Exercise prompt:
Please copy each line of the records below that holds the word "朱思码记".

Study material:
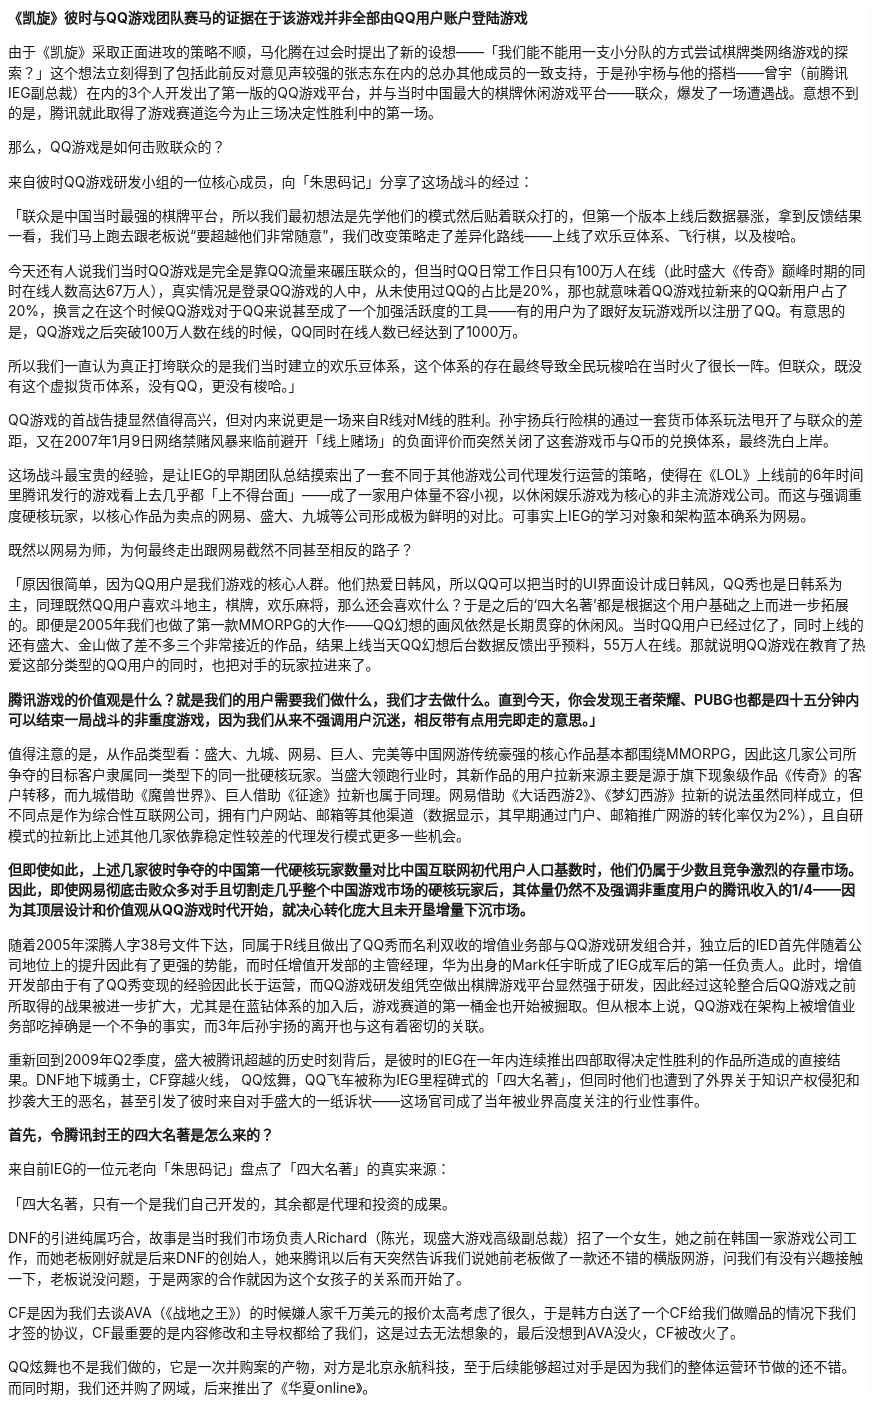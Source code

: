 **《凯旋》彼时与QQ游戏团队赛马的证据在于该游戏并非全部由QQ用户账户登陆游戏**

由于《凯旋》采取正面进攻的策略不顺，马化腾在过会时提出了新的设想——「我们能不能用一支小分队的方式尝试棋牌类网络游戏的探索？」这个想法立刻得到了包括此前反对意见声较强的张志东在内的总办其他成员的一致支持，于是孙宇杨与他的搭档——曾宇（前腾讯IEG副总裁）在内的3个人开发出了第一版的QQ游戏平台，并与当时中国最大的棋牌休闲游戏平台——联众，爆发了一场遭遇战。意想不到的是，腾讯就此取得了游戏赛道迄今为止三场决定性胜利中的第一场。

那么，QQ游戏是如何击败联众的？

来自彼时QQ游戏研发小组的一位核心成员，向「朱思码记」分享了这场战斗的经过：

「联众是中国当时最强的棋牌平台，所以我们最初想法是先学他们的模式然后贴着联众打的，但第一个版本上线后数据暴涨，拿到反馈结果一看，我们马上跑去跟老板说“要超越他们非常随意”，我们改变策略走了差异化路线——上线了欢乐豆体系、飞行棋，以及梭哈。

今天还有人说我们当时QQ游戏是完全是靠QQ流量来碾压联众的，但当时QQ日常工作日只有100万人在线（此时盛大《传奇》巅峰时期的同时在线人数高达67万人），真实情况是登录QQ游戏的人中，从未使用过QQ的占比是20%，那也就意味着QQ游戏拉新来的QQ新用户占了20%，换言之在这个时候QQ游戏对于QQ来说甚至成了一个加强活跃度的工具——有的用户为了跟好友玩游戏所以注册了QQ。有意思的是，QQ游戏之后突破100万人数在线的时候，QQ同时在线人数已经达到了1000万。

所以我们一直认为真正打垮联众的是我们当时建立的欢乐豆体系，这个体系的存在最终导致全民玩梭哈在当时火了很长一阵。但联众，既没有这个虚拟货币体系，没有QQ，更没有梭哈。」

QQ游戏的首战告捷显然值得高兴，但对内来说更是一场来自R线对M线的胜利。孙宇扬兵行险棋的通过一套货币体系玩法甩开了与联众的差距，又在2007年1月9日网络禁赌风暴来临前避开「线上赌场」的负面评价而突然关闭了这套游戏币与Q币的兑换体系，最终洗白上岸。

这场战斗最宝贵的经验，是让IEG的早期团队总结摸索出了一套不同于其他游戏公司代理发行运营的策略，使得在《LOL》上线前的6年时间里腾讯发行的游戏看上去几乎都「上不得台面」——成了一家用户体量不容小视，以休闲娱乐游戏为核心的非主流游戏公司。而这与强调重度硬核玩家，以核心作品为卖点的网易、盛大、九城等公司形成极为鲜明的对比。可事实上IEG的学习对象和架构蓝本确系为网易。

既然以网易为师，为何最终走出跟网易截然不同甚至相反的路子？

「原因很简单，因为QQ用户是我们游戏的核心人群。他们热爱日韩风，所以QQ可以把当时的UI界面设计成日韩风，QQ秀也是日韩系为主，同理既然QQ用户喜欢斗地主，棋牌，欢乐麻将，那么还会喜欢什么？于是之后的‘四大名著’都是根据这个用户基础之上而进一步拓展的。即便是2005年我们也做了第一款MMORPG的大作——QQ幻想的画风依然是长期贯穿的休闲风。当时QQ用户已经过亿了，同时上线的还有盛大、金山做了差不多三个非常接近的作品，结果上线当天QQ幻想后台数据反馈出乎预料，55万人在线。那就说明QQ游戏在教育了热爱这部分类型的QQ用户的同时，也把对手的玩家拉进来了。

**腾讯游戏的价值观是什么？就是我们的用户需要我们做什么，我们才去做什么。直到今天，你会发现王者荣耀、PUBG也都是四十五分钟内可以结束一局战斗的非重度游戏，因为我们从来不强调用户沉迷，相反带有点用完即走的意思。」**

值得注意的是，从作品类型看：盛大、九城、网易、巨人、完美等中国网游传统豪强的核心作品基本都围绕MMORPG，因此这几家公司所争夺的目标客户隶属同一类型下的同一批硬核玩家。当盛大领跑行业时，其新作品的用户拉新来源主要是源于旗下现象级作品《传奇》的客户转移，而九城借助《魔兽世界》、巨人借助《征途》拉新也属于同理。网易借助《大话西游2》、《梦幻西游》拉新的说法虽然同样成立，但不同点是作为综合性互联网公司，拥有门户网站、邮箱等其他渠道（数据显示，其早期通过门户、邮箱推广网游的转化率仅为2%），且自研模式的拉新比上述其他几家依靠稳定性较差的代理发行模式更多一些机会。

**但即使如此，上述几家彼时争夺的中国第一代硬核玩家数量对比中国互联网初代用户人口基数时，他们仍属于少数且竞争激烈的存量市场。因此，即使网易彻底击败众多对手且切割走几乎整个中国游戏市场的硬核玩家后，其体量仍然不及强调非重度用户的腾讯收入的1/4——因为其顶层设计和价值观从QQ游戏时代开始，就决心转化庞大且未开垦增量下沉市场。**

随着2005年深腾人字38号文件下达，同属于R线且做出了QQ秀而名利双收的增值业务部与QQ游戏研发组合并，独立后的IED首先伴随着公司地位上的提升因此有了更强的势能，而时任增值开发部的主管经理，华为出身的Mark任宇昕成了IEG成军后的第一任负责人。此时，增值开发部由于有了QQ秀变现的经验因此长于运营，而QQ游戏研发组凭空做出棋牌游戏平台显然强于研发，因此经过这轮整合后QQ游戏之前所取得的战果被进一步扩大，尤其是在蓝钻体系的加入后，游戏赛道的第一桶金也开始被掘取。但从根本上说，QQ游戏在架构上被增值业务部吃掉确是一个不争的事实，而3年后孙宇扬的离开也与这有着密切的关联。

重新回到2009年Q2季度，盛大被腾讯超越的历史时刻背后，是彼时的IEG在一年内连续推出四部取得决定性胜利的作品所造成的直接结果。DNF地下城勇士，CF穿越火线， QQ炫舞，QQ飞车被称为IEG里程碑式的「四大名著」，但同时他们也遭到了外界关于知识产权侵犯和抄袭大王的恶名，甚至引发了彼时来自对手盛大的一纸诉状——这场官司成了当年被业界高度关注的行业性事件。

**首先，令腾讯封王的四大名著是怎么来的？**

来自前IEG的一位元老向「朱思码记」盘点了「四大名著」的真实来源：

「四大名著，只有一个是我们自己开发的，其余都是代理和投资的成果。

DNF的引进纯属巧合，故事是当时我们市场负责人Richard（陈光，现盛大游戏高级副总裁）招了一个女生，她之前在韩国一家游戏公司工作，而她老板刚好就是后来DNF的创始人，她来腾讯以后有天突然告诉我们说她前老板做了一款还不错的横版网游，问我们有没有兴趣接触一下，老板说没问题，于是两家的合作就因为这个女孩子的关系而开始了。

CF是因为我们去谈AVA（《战地之王》）的时候嫌人家千万美元的报价太高考虑了很久，于是韩方白送了一个CF给我们做赠品的情况下我们才签的协议，CF最重要的是内容修改和主导权都给了我们，这是过去无法想象的，最后没想到AVA没火，CF被改火了。

QQ炫舞也不是我们做的，它是一次并购案的产物，对方是北京永航科技，至于后续能够超过对手是因为我们的整体运营环节做的还不错。而同时期，我们还并购了网域，后来推出了《华夏online》。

Answer to this problem:
来自彼时QQ游戏研发小组的一位核心成员，向「朱思码记」分享了这场战斗的经过：
来自前IEG的一位元老向「朱思码记」盘点了「四大名著」的真实来源：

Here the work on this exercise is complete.